[pbs-devel] [PATCH proxmox-backup 1/3] fix #3786: api: add resync-corrupt option to sync jobs
Gabriel Goller
g.goller at proxmox.com
Thu Oct 17 15:20:10 CEST 2024
On 17.10.2024 08:15, Thomas Lamprecht wrote:
>Am 15/10/2024 um 15:18 schrieb Gabriel Goller:
>> This option allows us to "fix" corrupt snapshots (and/or their chunks)
>> by pulling them from another remote. When traversing the remote
>> snapshots, we check if it exists locally, and if it is, we check if the
>> last verification of it failed.
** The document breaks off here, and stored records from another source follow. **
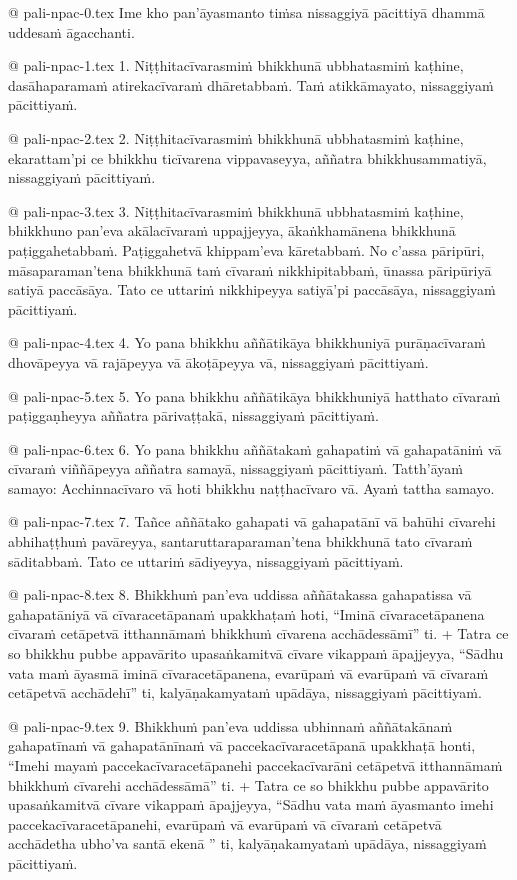 @ pali-npac-0.tex
Ime kho pan’āyasmanto tiṁsa nissaggiyā pācittiyā dhammā uddesaṁ āgacchanti.

@ pali-npac-1.tex
1. Niṭṭhitacīvarasmiṁ bhikkhunā ubbhatasmiṁ kaṭhine, dasāhaparamaṁ atirekacīvaraṁ dhāretabbaṁ. Taṁ atikkāmayato, nissaggiyaṁ pācittiyaṁ.

@ pali-npac-2.tex
2. Niṭṭhitacīvarasmiṁ bhikkhunā ubbhatasmiṁ kaṭhine, ekarattam’pi ce bhikkhu ticīvarena vippavaseyya, aññatra bhikkhusammatiyā, nissaggiyaṁ pācittiyaṁ.

@ pali-npac-3.tex
3. Niṭṭhitacīvarasmiṁ bhikkhunā ubbhatasmiṁ kaṭhine, bhikkhuno pan’eva akālacīvaraṁ uppajjeyya, ākaṅkhamānena bhikkhunā paṭiggahetabbaṁ. Paṭiggahetvā khippam’eva kāretabbaṁ. No c’assa pāripūri, māsaparaman’tena bhikkhunā taṁ cīvaraṁ nikkhipitabbaṁ, ūnassa pāripūriyā satiyā paccāsāya. Tato ce uttariṁ nikkhipeyya satiyā’pi paccāsāya, nissaggiyaṁ pācittiyaṁ.

@ pali-npac-4.tex
4. Yo pana bhikkhu aññātikāya bhikkhuniyā purāṇacīvaraṁ dhovāpeyya vā rajāpeyya vā ākoṭāpeyya vā, nissaggiyaṁ pācittiyaṁ.

@ pali-npac-5.tex
5. Yo pana bhikkhu aññātikāya bhikkhuniyā hatthato cīvaraṁ paṭiggaṇheyya aññatra pārivaṭṭakā, nissaggiyaṁ pācittiyaṁ.

@ pali-npac-6.tex
6. Yo pana bhikkhu aññātakaṁ gahapatiṁ vā gahapatāniṁ vā cīvaraṁ viññāpeyya aññatra samayā, nissaggiyaṁ pācittiyaṁ. Tatth’āyaṁ samayo: Acchinnacīvaro vā hoti bhikkhu naṭṭhacīvaro vā. Ayaṁ tattha samayo.

@ pali-npac-7.tex
7. Tañce aññātako gahapati vā gahapatānī vā bahūhi cīvarehi abhihaṭṭhuṁ pavāreyya, santaruttaraparaman’tena bhikkhunā tato cīvaraṁ sāditabbaṁ. Tato ce uttariṁ sādiyeyya, nissaggiyaṁ pācittiyaṁ.

@ pali-npac-8.tex
8. Bhikkhuṁ pan’eva uddissa aññātakassa gahapatissa vā gahapatāniyā vā cīvaracetāpanaṁ upakkhaṭaṁ hoti, “Iminā cīvaracetāpanena cīvaraṁ cetāpetvā itthannāmaṁ bhikkhuṁ cīvarena acchādessāmī” ti. +
Tatra ce so bhikkhu pubbe appavārito upasaṅkamitvā cīvare vikappaṁ āpajjeyya, “Sādhu vata maṁ āyasmā iminā cīvaracetāpanena, evarūpaṁ vā evarūpaṁ vā cīvaraṁ cetāpetvā acchādehī” ti, kalyāṇakamyataṁ upādāya, nissaggiyaṁ pācittiyaṁ.

@ pali-npac-9.tex
9. Bhikkhuṁ pan’eva uddissa ubhinnaṁ aññātakānaṁ gahapatīnaṁ vā gahapatānīnaṁ vā paccekacīvaracetāpanā upakkhaṭā honti, “Imehi mayaṁ paccekacīvaracetāpanehi paccekacīvarāni cetāpetvā itthannāmaṁ bhikkhuṁ cīvarehi acchādessāmā” ti. +
Tatra ce so bhikkhu pubbe appavārito upasaṅkamitvā cīvare vikappaṁ āpajjeyya, “Sādhu vata maṁ āyasmanto imehi paccekacīvaracetāpanehi, evarūpaṁ vā evarūpaṁ vā cīvaraṁ cetāpetvā acchādetha ubho’va santā ekenā ” ti, kalyāṇakamyataṁ upādāya, nissaggiyaṁ pācittiyaṁ.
If the local snapshot is broken and the
>> `resync-corrupt` option is turned on, we pull in the remote snapshot,
>> overwriting the local one.
>>
>> This is very useful and has been requested a lot, as there is currently
>> no way to "fix" corrupt chunks/snapshots even if the user has a healthy
>> version of it on their offsite instance.
>>
>> Signed-off-by: Gabriel Goller <g.goller at proxmox.com>
>> Originally-by: Shannon Sterz <s.sterz at proxmox.com>
>
>those two trailers probably should be switched to uphold causal ordering.
Makes sense.
>In general, it would be _really_ nice to get some regression testing for
>sync jobs covering the selection with different matching and options.
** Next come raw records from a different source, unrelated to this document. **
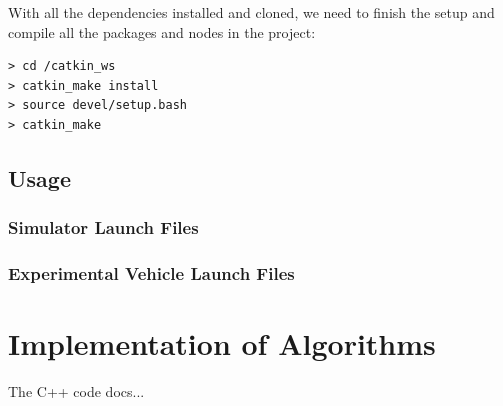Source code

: With all the dependencies installed and cloned, we need to finish the setup and compile all the packages and nodes in the project:

\begin{Verbatim}[fontsize=\small]
> cd /catkin_ws
> catkin_make install
> source devel/setup.bash
> catkin_make
\end{Verbatim}

\subsection{Usage}

\subsubsection{Simulator Launch Files}

\subsubsection{Experimental Vehicle Launch Files}

\section{Implementation of Algorithms}

The C++ code docs...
>The lack of that doesn't have to block your/shannon's patch, but IMO it
>should be added rather sooner than later. Sync is becoming more and more
>complex, and the selection of snapshots is a very important and fundamental
>part of it.
Do you think we could mock ourselves out of this and unit-test it
somehow? For full regression tests we will need Lukas's CI work.
>> ---
>> pbs-api-types/src/jobs.rs | 11 +++++
>> pbs-datastore/src/backup_info.rs | 13 +++++-
>> src/api2/config/sync.rs | 4 ++
>> src/api2/pull.rs | 9 +++-
>> src/bin/proxmox-backup-manager.rs | 4 +-
>> src/server/pull.rs | 68 +++++++++++++++++++++----------
>> 6 files changed, 84 insertions(+), 25 deletions(-)
>>
>> diff --git a/pbs-api-types/src/jobs.rs b/pbs-api-types/src/jobs.rs
>> index 868702bc059e..a3cd68bf5afd 100644
>> --- a/pbs-api-types/src/jobs.rs
>> +++ b/pbs-api-types/src/jobs.rs
>> @@ -498,6 +498,11 @@ pub const TRANSFER_LAST_SCHEMA: Schema =
>> .minimum(1)
>> .schema();
>>
>> +pub const RESYNC_CORRUPT_SCHEMA: Schema = BooleanSchema::new(
>> + "If the verification failed for a local snapshot, try to pull its chunks again.",
>
>not only chunks, also its indexes (which might be also a source of a bad
>verification result I think)
Yes, correct, I adjusted the description above.
>> +)
>> +.schema();
>> +
>> #[api(
>> properties: {
>> id: {
>> @@ -552,6 +557,10 @@ pub const TRANSFER_LAST_SCHEMA: Schema =
>> schema: TRANSFER_LAST_SCHEMA,
>> optional: true,
>> },
>> + "resync-corrupt": {
>> + schema: RESYNC_CORRUPT_SCHEMA,
>> + optional: true,
>> + }
>> }
>> )]
>> #[derive(Serialize, Deserialize, Clone, Updater, PartialEq)]
>> @@ -585,6 +594,8 @@ pub struct SyncJobConfig {
>> pub limit: RateLimitConfig,
>> #[serde(skip_serializing_if = "Option::is_none")]
>> pub transfer_last: Option<usize>,
>> + #[serde(skip_serializing_if = "Option::is_none")]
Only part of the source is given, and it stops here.